## [SUPPLIED RECORDS]
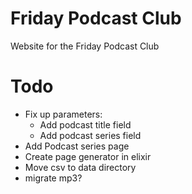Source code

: # Friday Podcast Club

Website for the Friday Podcast Club

# Todo

* Fix up parameters:
    * Add podcast title field
    * Add podcast series field
* Add Podcast series page
* Create page generator in elixir
* Move csv to data directory
* migrate mp3?
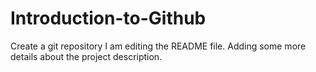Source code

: # Introduction-to-Github
Create a git repository
I am editing the README file. Adding some more details about the project description.

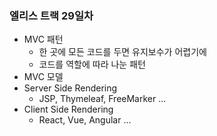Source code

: ### 엘리스 트랙 29일차

- MVC 패턴
  - 한 곳에 모든 코드를 두면 유지보수가 어렵기에
  - 코드를 역할에 따라 나눈 패턴
- MVC 모델
- Server Side Rendering
  - JSP, Thymeleaf, FreeMarker ...
- Client Side Rendering
  - React, Vue, Angular ...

## [EXERCISE]
Here the job is to print the data above exactly, except for any pictures.

## [RESULT]
Source code

: # Friday Podcast Club

Website for the Friday Podcast Club

# Todo

* Fix up parameters:
    * Add podcast title field
    * Add podcast series field
* Add Podcast series page
* Create page generator in elixir
* Move csv to data directory
* migrate mp3?
Source code

: # Introduction-to-Github
Create a git repository
I am editing the README file. Adding some more details about the project description.

Source code

: ### 엘리스 트랙 29일차

- MVC 패턴
  - 한 곳에 모든 코드를 두면 유지보수가 어렵기에
  - 코드를 역할에 따라 나눈 패턴
- MVC 모델
- Server Side Rendering
  - JSP, Thymeleaf, FreeMarker ...
- Client Side Rendering
  - React, Vue, Angular ...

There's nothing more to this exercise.